§ Exercise instructions: What this exercise needs is every entry restated as written, with no pictures.

───── Raw data ─────

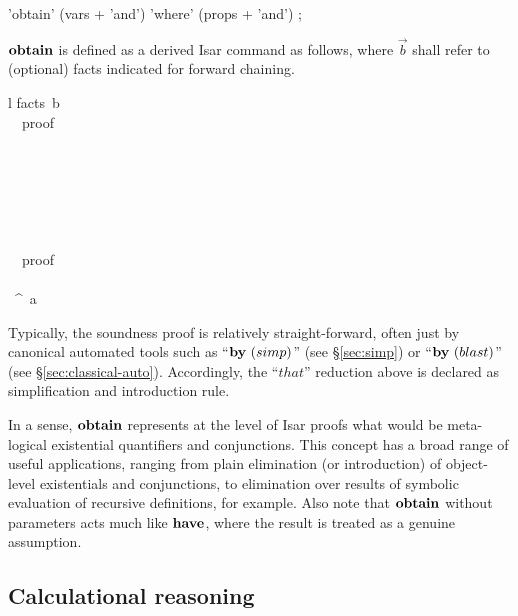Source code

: \begin{rail}
  'obtain' (vars + 'and') 'where' (props + 'and')
  ;
\end{rail}

${\mathord{\mathbf{obtain}}}$ is defined as a derived Isar command as follows, where $\vec b$
shall refer to (optional) facts indicated for forward chaining.
\begin{matharray}{l}
  \langle facts~\vec b\rangle \\
  ~~\langle proof\rangle \equiv {} \\[1ex]
  \quad {} \\
  \quad {} \\
  \qquad {} \\
  \qquad {} \\
  \qquad {} \\
  \quad\qquad {} \\
  \quad\qquad {}~~\langle proof\rangle \\
  \quad \QED{} \\
  \quad {}~\ASSUMENAME^\ast~a\colon~\vec\phi \\
\end{matharray}

Typically, the soundness proof is relatively straight-forward, often just by
canonical automated tools such as ``$\BY{simp}$'' (see \S\ref{sec:simp}) or
``$\BY{blast}$'' (see \S\ref{sec:classical-auto}).  Accordingly, the
``$that$'' reduction above is declared as simplification and introduction
rule.

\medskip

In a sense, ${\mathord{\mathbf{obtain}}}$ represents at the level of Isar proofs what would be
meta-logical existential quantifiers and conjunctions.  This concept has a
broad range of useful applications, ranging from plain elimination (or
introduction) of object-level existentials and conjunctions, to elimination
over results of symbolic evaluation of recursive definitions, for example.
Also note that ${\mathord{\mathbf{obtain}}}$ without parameters acts much like ${\mathord{\mathbf{have}}}$,
where the result is treated as a genuine assumption.


\subsection{Calculational reasoning}\label{sec:calculation}


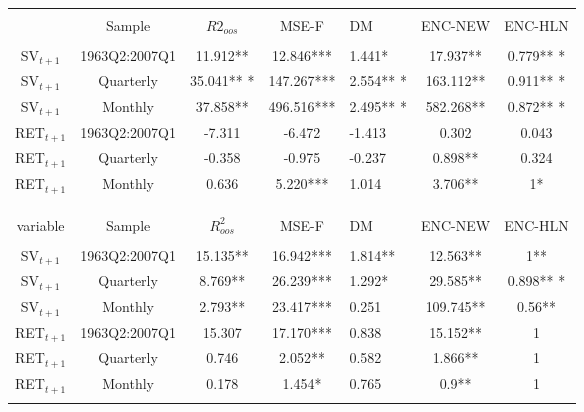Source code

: \begin{table}[!htbp] \centering 
	\caption{} 
	\label{} 
	\begin{tabular}{@{\extracolsep{5pt}} ccccHcc} 
		\\[-1.8ex]\hline 
		\hline \\[-1.8ex] 
		 & Sample & $R{2}_{oos}$ & MSE-F & DM & ENC-NEW & ENC-HLN \\ 
		\hline \\[-1.8ex] 
		SV$_{t+1}$ & 1963Q2:2007Q1 & 11.912**  & 12.846*** & 1.441*  & 17.937**  & 0.779** *  \\ 
		SV$_{t+1}$ & Quarterly & 35.041** *  & 147.267*** & 2.554** *  & 163.112**  & 0.911** *  \\ 
		SV$_{t+1}$ & Monthly & 37.858**  & 496.516*** & 2.495** *  & 582.268**  & 0.872** *  \\ 
		RET$_{t+1}$ & 1963Q2:2007Q1 & -7.311 & -6.472 & -1.413 & 0.302 & 0.043 \\ 
		RET$_{t+1}$ & Quarterly & -0.358 & -0.975 & -0.237 & 0.898**  & 0.324 \\ 
		RET$_{t+1}$ & Monthly & 0.636 & 5.220*** & 1.014 & 3.706**  & 1*  \\ 
		\hline \\[-1.8ex] 
		\\[-1.8ex]\hline 
		\hline \\[-1.8ex] 
		variable & Sample & $R^{2}_{oos}$ & MSE-F & DM & ENC-NEW & ENC-HLN \\ 
		\hline \\[-1.8ex] 
		SV$_{t+1}$ & 1963Q2:2007Q1 & 15.135**  & 16.942*** & 1.814**  & 12.563**  & 1**  \\ 
		SV$_{t+1}$ & Quarterly & 8.769**  & 26.239*** & 1.292*  & 29.585**  & 0.898** *  \\ 
		SV$_{t+1}$ & Monthly & 2.793**  & 23.417*** & 0.251 & 109.745**  & 0.56**  \\ 
		RET$_{t+1}$ & 1963Q2:2007Q1 & 15.307 & 17.170*** & 0.838 & 15.152**  & 1 \\ 
		RET$_{t+1}$ & Quarterly & 0.746 & 2.052** & 0.582 & 1.866**  & 1 \\ 
		RET$_{t+1}$ & Monthly & 0.178 & 1.454* & 0.765 & 0.9**  & 1 \\ 
		\hline \\[-1.8ex] 
	\end{tabular} 
\end{table} 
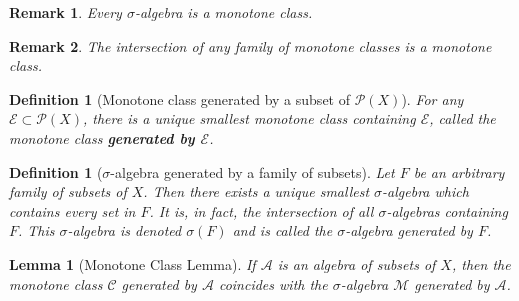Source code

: \documentclass[11pt, letter]{book}
\newtheorem{lemma}[theorem]{Lemma}
\newtheorem{definition}[theorem]{Definition}
\newtheorem{remark}{Remark}
\begin{document}
\begin{remark}
Every $\sigma$-algebra is a monotone class.
\end{remark}
\begin{remark}
The intersection of any family of monotone classes is a monotone class.
\end{remark}
\begin{definition}[Monotone class generated by a subset of $\mathcal{P}(X)$]
For any $\mathcal{E} \subset \mathcal{P}(X)$, there is a unique smallest monotone class containing $\mathcal{E}$, called the monotone class \textbf{generated by $\mathcal{E}$}. 
\end{definition}
\begin{definition}[$\sigma$-algebra generated by a family of subsets]
Let $F$ be an arbitrary family of subsets of $X$. Then there exists a unique smallest $\sigma$-algebra which contains every set in $F$. It is, in fact, the intersection of all $\sigma$-algebras containing $F$. This $\sigma$-algebra is denoted $\sigma(F)$ and is called the $\sigma$-algebra generated by $F$.
\end{definition}
\begin{lemma}[Monotone Class Lemma]
If $\mathcal{A}$ is an algebra of subsets of $X$, then the monotone class $\mathcal{C}$ generated by $\mathcal{A}$ coincides with the $\sigma$-algebra $\mathcal{M}$ generated by $\mathcal{A}$. 
\end{lemma}
\end{document}
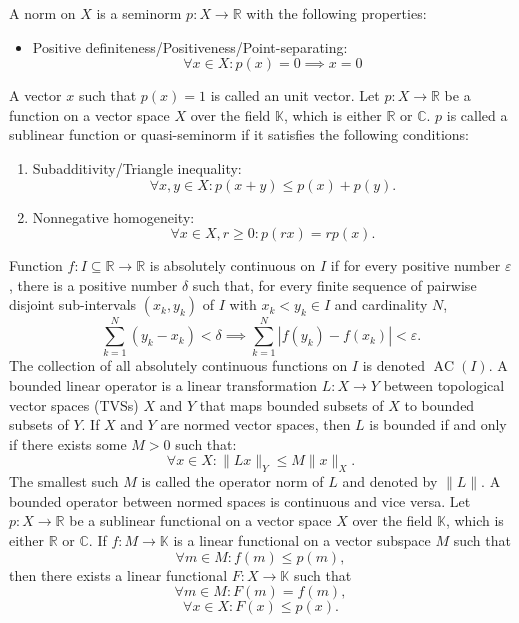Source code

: \documentclass[a4paper,12pt]{article}
\begin{document}
A norm on $X$ is a seminorm $p\colon X\to\mathbb{R}$ with the following properties:
\begin{itemize}
\item Positive definiteness/Positiveness/Point-separating: \[\forall x\in X\colon p(x)=0\implies x=0\]
\end{itemize}
A vector $x$ such that $p(x)=1$ is called an unit vector.
Let $p\colon X\to\mathbb{R}$ be a function on a vector space $X$ over the field $\mathbb{K}$, which is either $\mathbb{R}$ or $\mathbb{C}$. $p$ is called a sublinear function or quasi-seminorm if it satisfies the following conditions:
\begin{enumerate}
\item Subadditivity/Triangle inequality:\[\forall x,y\in X\colon p(x+y)\leq p(x)+p(y).\]
\item Nonnegative homogeneity: \[\forall x\in X,r\geq 0\colon p(rx)=rp(x).\]
\end{enumerate}
Function $f\colon I\subseteq\mathbb{R}\to\mathbb{R}$ is absolutely continuous on $I$ if for every positive number $\varepsilon$, there is a positive number $\delta$ such that, for every finite sequence of pairwise disjoint sub-intervals $(x_k,y_k)$ of $I$ with $x_k<y_k\in I$ and cardinality $N$,
\[\sum_{k=1}^N(y_k-x_k)<\delta\implies\sum_{k=1}^N|f(y_k)-f(x_k)|<\varepsilon.\]
The collection of all absolutely continuous functions on $I$ is denoted $\operatorname {AC} (I)$.
A bounded linear operator is a linear transformation $L\colon X\to Y$ between topological vector spaces (TVSs) $X$ and $Y$ that maps bounded subsets of $X$ to bounded subsets of $Y$. If $X$ and $Y$ are normed vector spaces, then $L$ is bounded if and only if there exists some $M>0$ such that:
\[\forall x\in X\colon \|Lx\|_Y\leq M\|x\|_X.\]
The smallest such $M$ is called the operator norm of $L$ and denoted by $\|L\|$. A bounded operator between normed spaces is continuous and vice versa.
Let $p\colon X\to\mathbb{R}$ be a sublinear functional on a vector space $X$ over the field $\mathbb{K}$, which is either $\mathbb{R}$ or $\mathbb{C}$. If $f\colon M\to\mathbb{K}$ is a linear functional on a vector subspace $M$ such that
\[\forall m\in M\colon f(m)\leq p(m),\]
then there exists a linear functional $F\colon X\to\mathbb{K}$ such that
\[\forall m\in M\colon F(m)=f(m),\]
\[\forall x\in X\colon F(x)\leq p(x).\]
\end{document}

─────

§ Task answer:
Source code

: \begin{rail}
  'obtain' (vars + 'and') 'where' (props + 'and')
  ;
\end{rail}

${\mathord{\mathbf{obtain}}}$ is defined as a derived Isar command as follows, where $\vec b$
shall refer to (optional) facts indicated for forward chaining.
\begin{matharray}{l}
  \langle facts~\vec b\rangle \\
  ~~\langle proof\rangle \equiv {} \\[1ex]
  \quad {} \\
  \quad {} \\
  \qquad {} \\
  \qquad {} \\
  \qquad {} \\
  \quad\qquad {} \\
  \quad\qquad {}~~\langle proof\rangle \\
  \quad \QED{} \\
  \quad {}~\ASSUMENAME^\ast~a\colon~\vec\phi \\
\end{matharray}

Typically, the soundness proof is relatively straight-forward, often just by
canonical automated tools such as ``$\BY{simp}$'' (see \S\ref{sec:simp}) or
``$\BY{blast}$'' (see \S\ref{sec:classical-auto}).  Accordingly, the
``$that$'' reduction above is declared as simplification and introduction
rule.

\medskip

In a sense, ${\mathord{\mathbf{obtain}}}$ represents at the level of Isar proofs what would be
meta-logical existential quantifiers and conjunctions.  This concept has a
broad range of useful applications, ranging from plain elimination (or
introduction) of object-level existentials and conjunctions, to elimination
over results of symbolic evaluation of recursive definitions, for example.
Also note that ${\mathord{\mathbf{obtain}}}$ without parameters acts much like ${\mathord{\mathbf{have}}}$,
where the result is treated as a genuine assumption.


\subsection{Calculational reasoning}\label{sec:calculation}


Source code

: \begin{table}[!htbp] \centering 
	\caption{} 
	\label{} 
	\begin{tabular}{@{\extracolsep{5pt}} ccccHcc} 
		\\[-1.8ex]\hline 
		\hline \\[-1.8ex] 
		 & Sample & $R{2}_{oos}$ & MSE-F & DM & ENC-NEW & ENC-HLN \\ 
		\hline \\[-1.8ex] 
		SV$_{t+1}$ & 1963Q2:2007Q1 & 11.912**  & 12.846*** & 1.441*  & 17.937**  & 0.779** *  \\ 
		SV$_{t+1}$ & Quarterly & 35.041** *  & 147.267*** & 2.554** *  & 163.112**  & 0.911** *  \\ 
		SV$_{t+1}$ & Monthly & 37.858**  & 496.516*** & 2.495** *  & 582.268**  & 0.872** *  \\ 
		RET$_{t+1}$ & 1963Q2:2007Q1 & -7.311 & -6.472 & -1.413 & 0.302 & 0.043 \\ 
		RET$_{t+1}$ & Quarterly & -0.358 & -0.975 & -0.237 & 0.898**  & 0.324 \\ 
		RET$_{t+1}$ & Monthly & 0.636 & 5.220*** & 1.014 & 3.706**  & 1*  \\ 
		\hline \\[-1.8ex] 
		\\[-1.8ex]\hline 
		\hline \\[-1.8ex] 
		variable & Sample & $R^{2}_{oos}$ & MSE-F & DM & ENC-NEW & ENC-HLN \\ 
		\hline \\[-1.8ex] 
		SV$_{t+1}$ & 1963Q2:2007Q1 & 15.135**  & 16.942*** & 1.814**  & 12.563**  & 1**  \\ 
		SV$_{t+1}$ & Quarterly & 8.769**  & 26.239*** & 1.292*  & 29.585**  & 0.898** *  \\ 
		SV$_{t+1}$ & Monthly & 2.793**  & 23.417*** & 0.251 & 109.745**  & 0.56**  \\ 
		RET$_{t+1}$ & 1963Q2:2007Q1 & 15.307 & 17.170*** & 0.838 & 15.152**  & 1 \\ 
		RET$_{t+1}$ & Quarterly & 0.746 & 2.052** & 0.582 & 1.866**  & 1 \\ 
		RET$_{t+1}$ & Monthly & 0.178 & 1.454* & 0.765 & 0.9**  & 1 \\ 
		\hline \\[-1.8ex] 
	\end{tabular} 
\end{table} 
Source code

: \documentclass[11pt, letter]{book}
\newtheorem{lemma}[theorem]{Lemma}
\newtheorem{definition}[theorem]{Definition}
\newtheorem{remark}{Remark}
\begin{document}
\begin{remark}
Every $\sigma$-algebra is a monotone class.
\end{remark}
\begin{remark}
The intersection of any family of monotone classes is a monotone class.
\end{remark}
\begin{definition}[Monotone class generated by a subset of $\mathcal{P}(X)$]
For any $\mathcal{E} \subset \mathcal{P}(X)$, there is a unique smallest monotone class containing $\mathcal{E}$, called the monotone class \textbf{generated by $\mathcal{E}$}. 
\end{definition}
\begin{definition}[$\sigma$-algebra generated by a family of subsets]
Let $F$ be an arbitrary family of subsets of $X$. Then there exists a unique smallest $\sigma$-algebra which contains every set in $F$. It is, in fact, the intersection of all $\sigma$-algebras containing $F$. This $\sigma$-algebra is denoted $\sigma(F)$ and is called the $\sigma$-algebra generated by $F$.
\end{definition}
\begin{lemma}[Monotone Class Lemma]
If $\mathcal{A}$ is an algebra of subsets of $X$, then the monotone class $\mathcal{C}$ generated by $\mathcal{A}$ coincides with the $\sigma$-algebra $\mathcal{M}$ generated by $\mathcal{A}$. 
\end{lemma}
\end{document}
Source code

: \documentclass[a4paper,12pt]{article}
\begin{document}
A norm on $X$ is a seminorm $p\colon X\to\mathbb{R}$ with the following properties:
\begin{itemize}
\item Positive definiteness/Positiveness/Point-separating: \[\forall x\in X\colon p(x)=0\implies x=0\]
\end{itemize}
A vector $x$ such that $p(x)=1$ is called an unit vector.
Let $p\colon X\to\mathbb{R}$ be a function on a vector space $X$ over the field $\mathbb{K}$, which is either $\mathbb{R}$ or $\mathbb{C}$. $p$ is called a sublinear function or quasi-seminorm if it satisfies the following conditions:
\begin{enumerate}
\item Subadditivity/Triangle inequality:\[\forall x,y\in X\colon p(x+y)\leq p(x)+p(y).\]
\item Nonnegative homogeneity: \[\forall x\in X,r\geq 0\colon p(rx)=rp(x).\]
\end{enumerate}
Function $f\colon I\subseteq\mathbb{R}\to\mathbb{R}$ is absolutely continuous on $I$ if for every positive number $\varepsilon$, there is a positive number $\delta$ such that, for every finite sequence of pairwise disjoint sub-intervals $(x_k,y_k)$ of $I$ with $x_k<y_k\in I$ and cardinality $N$,
\[\sum_{k=1}^N(y_k-x_k)<\delta\implies\sum_{k=1}^N|f(y_k)-f(x_k)|<\varepsilon.\]
The collection of all absolutely continuous functions on $I$ is denoted $\operatorname {AC} (I)$.
A bounded linear operator is a linear transformation $L\colon X\to Y$ between topological vector spaces (TVSs) $X$ and $Y$ that maps bounded subsets of $X$ to bounded subsets of $Y$. If $X$ and $Y$ are normed vector spaces, then $L$ is bounded if and only if there exists some $M>0$ such that:
\[\forall x\in X\colon \|Lx\|_Y\leq M\|x\|_X.\]
The smallest such $M$ is called the operator norm of $L$ and denoted by $\|L\|$. A bounded operator between normed spaces is continuous and vice versa.
Let $p\colon X\to\mathbb{R}$ be a sublinear functional on a vector space $X$ over the field $\mathbb{K}$, which is either $\mathbb{R}$ or $\mathbb{C}$. If $f\colon M\to\mathbb{K}$ is a linear functional on a vector subspace $M$ such that
\[\forall m\in M\colon f(m)\leq p(m),\]
then there exists a linear functional $F\colon X\to\mathbb{K}$ such that
\[\forall m\in M\colon F(m)=f(m),\]
\[\forall x\in X\colon F(x)\leq p(x).\]
\end{document}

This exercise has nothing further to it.